• [What is being asked]: Filter the material below so that only lines containing "body" remain.

[The records Boundary: Start]

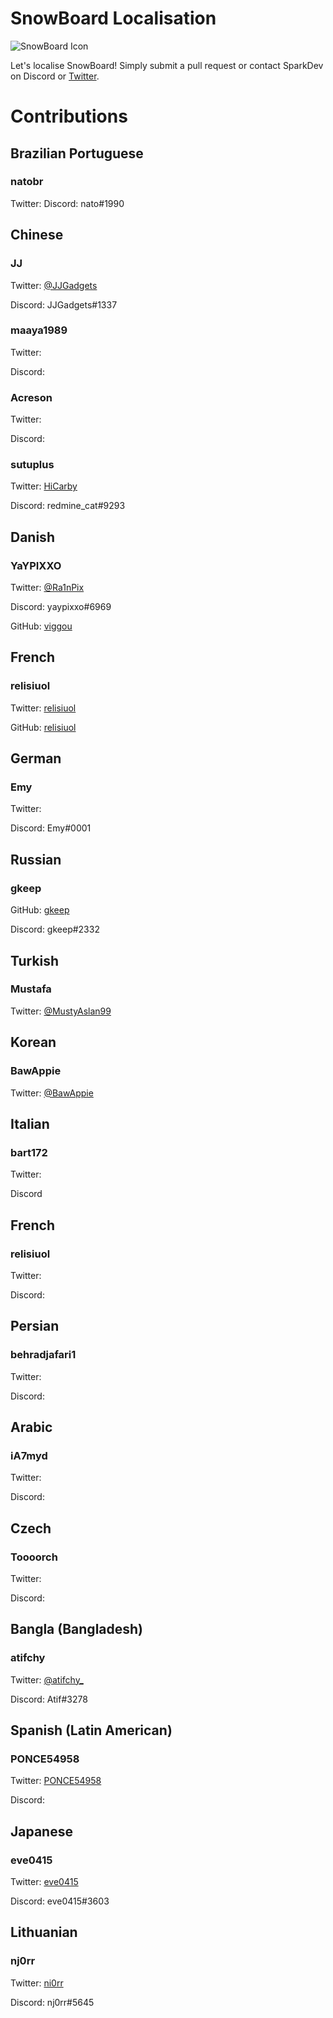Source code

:# SnowBoard Localisation
![SnowBoard Icon](https://i.imgur.com/du1jZL7.png)

Let's localise SnowBoard!
Simply submit a pull request or contact SparkDev on Discord or [Twitter][ST].

# Contributions

## Brazilian Portuguese
### natobr
Twitter: 
Discord: nato#1990

## Chinese
### JJ
Twitter: [@JJGadgets][JJT]

Discord: JJGadgets#1337

### maaya1989
Twitter:

Discord:

### Acreson
Twitter: 

Discord:

### sutuplus
Twitter: [HiCarby](https://twitter.com/HiCarby)

Discord: redmine_cat#9293

## Danish
### YaYPIXXO
Twitter: [@Ra1nPix](https://twitter.com/Ra1nPix)

Discord: yaypixxo#6969

GitHub: [viggou](https://github.com/viggou)

## French
### relisiuol
Twitter: [relisiuol](https://twitter.com/relisiuol)

GitHub: [relisiuol](https://github.com/relisiuol)

## German
### Emy
Twitter:

Discord: Emy#0001

## Russian
### gkeep
GitHub: [gkeep](https://github.com/gkeep)

Discord: gkeep#2332

## Turkish
### Mustafa
Twitter: [@MustyAslan99](https://twitter.com/MustyAslan99)

## Korean
### BawAppie
Twitter: [@BawAppie](https://tiwtter.com/BawAppie)


## Italian
### bart172
Twitter:

Discord

## French
### relisiuol
Twitter: 

Discord:

## Persian
### behradjafari1
Twitter: 

Discord:

## Arabic
### iA7myd
Twitter: 

Discord:

## Czech
### Toooorch
Twitter: 

Discord:

## Bangla (Bangladesh)
### atifchy
Twitter: [@atifchy_](https://twitter.com/atifchy_)

Discord: Atif#3278

## Spanish (Latin American)
### PONCE54958
Twitter: [PONCE54958](https://twitter.com/PONCE54958)

Discord:

## Japanese
### eve0415
Twitter: [eve0415](https://twitter.com/eveevekun)

Discord: eve0415#3603

## Lithuanian
### nj0rr
Twitter: [ni0rr](https://twitter.com/ni0rr)

Discord: nj0rr#5645

[ST]: https://twitter.com/SparkDev_ "Spark's Twitter"
[JJT]: https://twitter.com/JJGadgets "JJ's Twitter"
[PONCE54958]: https://twitter.com/PONCE54958 "PONCE54958's Twitter"
[eve0415]: https://twitter.com/eve0415 "eve0415's Twitter"
[HiCarby]: https://twitter.com/HiCarby "HiCarby's Twitter"
[ni0rr]: https://twitter.com/ni0rr "ni0rr's Twitter"
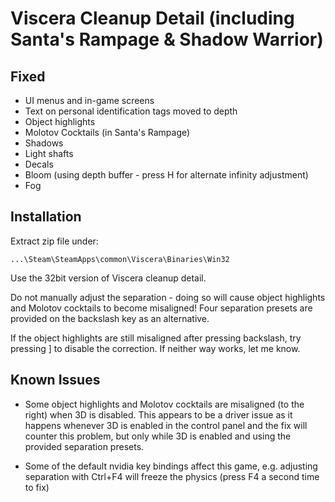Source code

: Viscera Cleanup Detail (including Santa's Rampage & Shadow Warrior)
===================================================================

Fixed
-----
- UI menus and in-game screens
- Text on personal identification tags moved to depth
- Object highlights
- Molotov Cocktails (in Santa's Rampage)
- Shadows
- Light shafts
- Decals
- Bloom (using depth buffer - press H for alternate infinity adjustment)
- Fog

Installation
------------
Extract zip file under:

    ...\Steam\SteamApps\common\Viscera\Binaries\Win32

Use the 32bit version of Viscera cleanup detail.

Do not manually adjust the separation - doing so will cause object highlights
and Molotov cocktails to become misaligned! Four separation presets are
provided on the backslash key as an alternative.

If the object highlights are still misaligned after pressing backslash, try
pressing ] to disable the correction. If neither way works, let me know.

Known Issues
------------
- Some object highlights and Molotov cocktails are misaligned (to the right)
  when 3D is disabled. This appears to be a driver issue as it happens whenever
  3D is enabled in the control panel and the fix will counter this problem, but
  only while 3D is enabled and using the provided separation presets.

- Some of the default nvidia key bindings affect this game, e.g. adjusting
  separation with Ctrl+F4 will freeze the physics (press F4 a second time to
  fix)
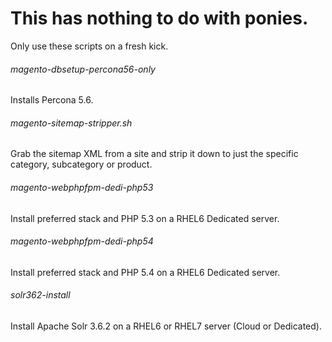 This has nothing to do with ponies.
============
Only use these scripts on a fresh kick.


###### magento-dbsetup-percona56-only
Installs Percona 5.6.


###### magento-sitemap-stripper.sh
Grab the sitemap XML from a site and strip it down to just the specific category, subcategory or product.


###### magento-webphpfpm-dedi-php53
Install preferred stack and PHP 5.3 on a RHEL6 Dedicated server.


###### magento-webphpfpm-dedi-php54
Install preferred stack and PHP 5.4 on a RHEL6 Dedicated server.


###### solr362-install
Install Apache Solr 3.6.2 on a RHEL6 or RHEL7 server (Cloud or Dedicated).
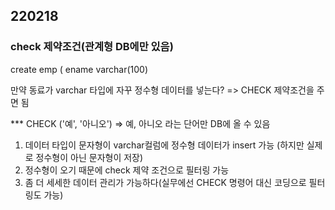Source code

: ## 220218
### check 제약조건(관계형 DB에만 있음)

 create emp (
ename varchar(100)

만약 동료가 varchar 타입에 자꾸 정수형 데이터를 넣는다?
=> CHECK 제약조건을 주면 됨

*** CHECK ('예', '아니오')
=> 예, 아니오 라는 단어만 DB에 올 수 있음

1. 데이터 타입이 문자형이 varchar컬럼에 정수형 데이터가 insert 가능
(하지만 실제로 정수형이 아닌 문자형이 저장)
2. 정수형이 오기 때문에 check 제약 조건으로 필터링 가능
3. 좀 더 세세한 데이터 관리가 가능하다(실무에선 CHECK 명령어 대신 코딩으로 필터링도 가능)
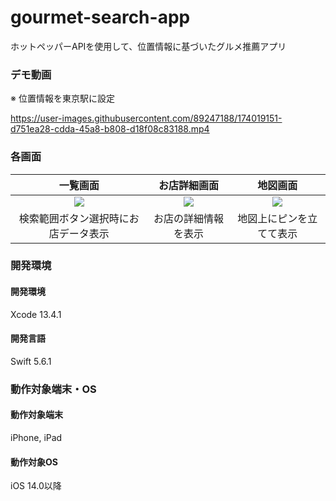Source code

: # gourmet-search-app
ホットペッパーAPIを使用して、位置情報に基づいたグルメ推薦アプリ
 
### デモ動画
※ 位置情報を東京駅に設定

https://user-images.githubusercontent.com/89247188/174019151-d751ea28-cdda-45a8-b808-d18f08c83188.mp4

### 各画面
|一覧画面|お店詳細画面|地図画面|
|:---:|:---:|:---:|
|<img src = "https://user-images.githubusercontent.com/89247188/174014277-ac3769e6-28ea-40e5-9c76-2d556254358e.png">|<img src = "https://user-images.githubusercontent.com/89247188/174014297-bac1b7aa-b64a-429c-b4c3-e1fec5de77f5.png">|<img src = "https://user-images.githubusercontent.com/89247188/174014308-1f2761da-9f62-429f-ba3d-5072777acf1f.png">|
|検索範囲ボタン選択時にお店データ表示|お店の詳細情報を表示|地図上にピンを立てて表示|

### 開発環境
#### 開発環境
Xcode 13.4.1

#### 開発言語
Swift 5.6.1

### 動作対象端末・OS
#### 動作対象端末
iPhone, iPad

#### 動作対象OS
iOS 14.0以降
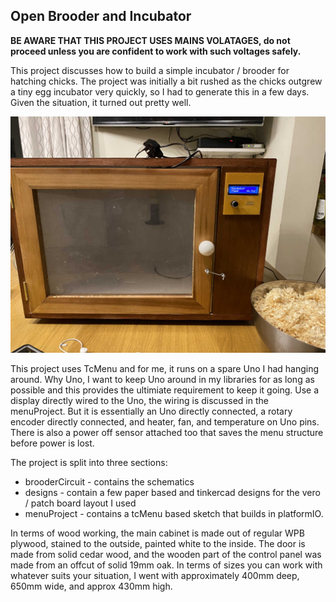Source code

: ## Open Brooder and Incubator

**BE AWARE THAT THIS PROJECT USES MAINS VOLATAGES, do not proceed unless you are confident to work with such voltages safely.**

This project discusses how to build a simple incubator / brooder for hatching chicks. The project was initially a bit rushed as the chicks outgrew a tiny egg incubator very quickly, so I had to generate this in a few days. Given the situation, it turned out pretty well.

![The brooder house built](designs/brooderBuilt.jpg)

This project uses TcMenu and for me, it runs on a spare Uno I had hanging around. Why Uno, I want to keep Uno around in my libraries for as long as possible and this provides the ultimiate requirement to keep it going. Use a display directly wired to the Uno, the wiring is discussed in the menuProject. But it is essentially an Uno directly connected, a rotary encoder directly connected, and heater, fan, and temperature on Uno pins. There is also a power off sensor attached too that saves the menu structure before power is lost.

The project is split into three sections:

* brooderCircuit - contains the schematics
* designs - contain a few paper based and tinkercad designs for the vero / patch board layout I used
* menuProject - contains a tcMenu based sketch that builds in platformIO.

In terms of wood working, the main cabinet is made out of regular WPB plywood, stained to the outside, painted white to the inside. The door is made from solid cedar wood, and the wooden part of the control panel was made from an offcut of solid 19mm oak. In terms of sizes you can work with whatever suits your situation, I went with approximately 400mm deep, 650mm wide, and approx 430mm high.
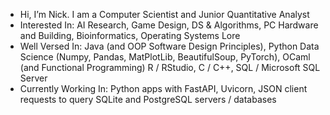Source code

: - Hi, I’m Nick. I am a Computer Scientist and Junior Quantitative Analyst
- Interested In: AI Research, Game Design, DS & Algorithms, PC Hardware and Building, Bioinformatics, Operating Systems Lore
- Well Versed In: Java (and OOP Software Design Principles), Python Data Science (Numpy, Pandas, MatPlotLib, BeautifulSoup, PyTorch), OCaml (and Functional Programming) R / RStudio, C / C++, SQL / Microsoft SQL Server
- Currently Working In: Python apps with FastAPI, Uvicorn, JSON client requests to query SQLite and PostgreSQL servers / databases
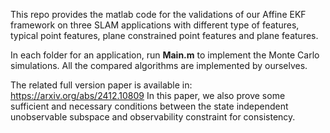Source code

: This repo provides the matlab code for the validations of our Affine EKF framework on three SLAM applications with different type of features, typical point features, plane constrained point features and plane features.

In each folder for an application, run **Main.m** to implement the Monte Carlo simulations.
All the compared algorithms are implemented by ourselves. 

The related full version paper is available in: https://arxiv.org/abs/2412.10809
In this paper, we also prove some sufficient and necessary conditions between the state independent unobservable subspace and observability constraint for consistency.
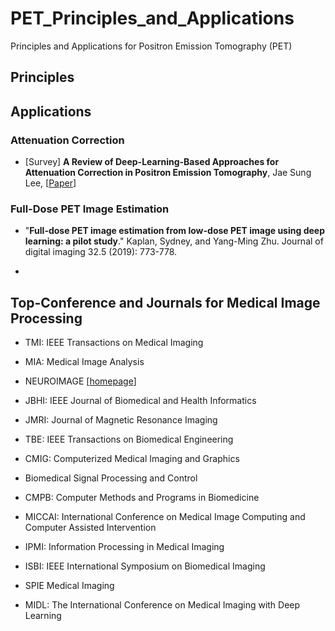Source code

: # PET_Principles_and_Applications
Principles and Applications for Positron Emission Tomography (PET) 





## Principles


## Applications 

### Attenuation Correction
* [Survey] **A Review of Deep-Learning-Based Approaches for Attenuation Correction in Positron Emission Tomography**, Jae Sung Lee, 
[[Paper](https://ieeexplore.ieee.org/stamp/stamp.jsp?arnumber=9143173&tag=1)] 


### Full-Dose PET Image Estimation
* "**Full-dose PET image estimation from low-dose PET image using deep learning: a pilot study**." Kaplan, Sydney, and Yang-Ming Zhu.  Journal of digital imaging 32.5 (2019): 773-778.

* 


## Top-Conference and Journals for Medical Image Processing

* TMI: IEEE Transactions on Medical Imaging
* MIA: Medical Image Analysis
* NEUROIMAGE [[homepage](https://www.journals.elsevier.com/neuroimage)]
* JBHI: IEEE Journal of Biomedical and Health Informatics
* JMRI: Journal of Magnetic Resonance Imaging
* TBE: IEEE Transactions on Biomedical Engineering
* CMIG: Computerized Medical Imaging and Graphics
* Biomedical Signal Processing and Control
* CMPB: Computer Methods and Programs in Biomedicine

* MICCAI: International Conference on Medical Image Computing and Computer Assisted Intervention
* IPMI: Information Processing in Medical Imaging
* ISBI: IEEE International Symposium on Biomedical Imaging
* SPIE Medical Imaging
* MIDL: The International Conference on Medical Imaging with Deep Learning
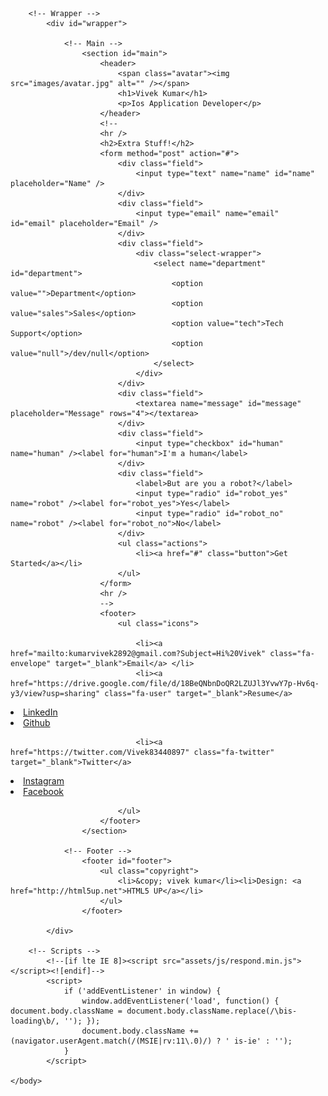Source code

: 
<!--
	Identity by HTML5 UP
	html5up.net | @ajlkn
	Free for personal and commercial use under the CCA 3.0 license (html5up.net/license)
-->
<html>
	<head>
		<title>Identity by HTML5 UP</title>
		<meta charset="utf-8" />
		<meta name="viewport" content="width=device-width, initial-scale=1" />
		<!--[if lte IE 8]><script src="assets/js/html5shiv.js"></script><![endif]-->
		<link rel="stylesheet" href="assets/css/main.css" />
		<!--[if lte IE 9]><link rel="stylesheet" href="assets/css/ie9.css" /><![endif]-->
		<!--[if lte IE 8]><link rel="stylesheet" href="assets/css/ie8.css" /><![endif]-->
		<noscript><link rel="stylesheet" href="assets/css/noscript.css" /></noscript>
	</head>
	<body class="is-loading">

		<!-- Wrapper -->
			<div id="wrapper">

				<!-- Main -->
					<section id="main">
						<header>
							<span class="avatar"><img src="images/avatar.jpg" alt="" /></span>
							<h1>Vivek Kumar</h1>
							<p>Ios Application Developer</p>
						</header>
						<!--
						<hr />
						<h2>Extra Stuff!</h2>
						<form method="post" action="#">
							<div class="field">
								<input type="text" name="name" id="name" placeholder="Name" />
							</div>
							<div class="field">
								<input type="email" name="email" id="email" placeholder="Email" />
							</div>
							<div class="field">
								<div class="select-wrapper">
									<select name="department" id="department">
										<option value="">Department</option>
										<option value="sales">Sales</option>
										<option value="tech">Tech Support</option>
										<option value="null">/dev/null</option>
									</select>
								</div>
							</div>
							<div class="field">
								<textarea name="message" id="message" placeholder="Message" rows="4"></textarea>
							</div>
							<div class="field">
								<input type="checkbox" id="human" name="human" /><label for="human">I'm a human</label>
							</div>
							<div class="field">
								<label>But are you a robot?</label>
								<input type="radio" id="robot_yes" name="robot" /><label for="robot_yes">Yes</label>
								<input type="radio" id="robot_no" name="robot" /><label for="robot_no">No</label>
							</div>
							<ul class="actions">
								<li><a href="#" class="button">Get Started</a></li>
							</ul>
						</form>
						<hr />
						-->
						<footer>
							<ul class="icons">
								
								<li><a href="mailto:kumarvivek2892@gmail.com?Subject=Hi%20Vivek" class="fa-envelope" target="_blank">Email</a> </li>
								<li><a href="https://drive.google.com/file/d/18BeQNbnDoQR2LZUJl3YvwY7p-Hv6q-y3/view?usp=sharing" class="fa-user" target="_blank">Resume</a>
</li>
								<li><a href="https://www.linkedin.com/in/vivek-kumar-477852153" class="fa-linkedin" target="_blank">LinkedIn</a>
</li>
								<li><a href="https://github.com/vivek2892" class="fa-github" target="_blank">Github</a></li>
								
								<li><a href="https://twitter.com/Vivek83440897" class="fa-twitter" target="_blank">Twitter</a>
</li>
								<li><a href="https://www.instagram.com/vivekkum4r/" class="fa-instagram" target="_blank">Instagram</a>
 </li>
								<li><a href="https://www.facebook.com/yoiamvivek" class="fa-facebook" target="_blank">Facebook</a></li>
								
							</ul>
						</footer>
					</section>

				<!-- Footer -->
					<footer id="footer">
						<ul class="copyright">
							<li>&copy; vivek kumar</li><li>Design: <a href="http://html5up.net">HTML5 UP</a></li>
						</ul>
					</footer>

			</div>

		<!-- Scripts -->
			<!--[if lte IE 8]><script src="assets/js/respond.min.js"></script><![endif]-->
			<script>
				if ('addEventListener' in window) {
					window.addEventListener('load', function() { document.body.className = document.body.className.replace(/\bis-loading\b/, ''); });
					document.body.className += (navigator.userAgent.match(/(MSIE|rv:11\.0)/) ? ' is-ie' : '');
				}
			</script>

	</body>
</html>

[The records Boundary: End]

• [Task answer]:
	<body class="is-loading">
					window.addEventListener('load', function() { document.body.className = document.body.className.replace(/\bis-loading\b/, ''); });
					document.body.className += (navigator.userAgent.match(/(MSIE|rv:11\.0)/) ? ' is-ie' : '');
	</body>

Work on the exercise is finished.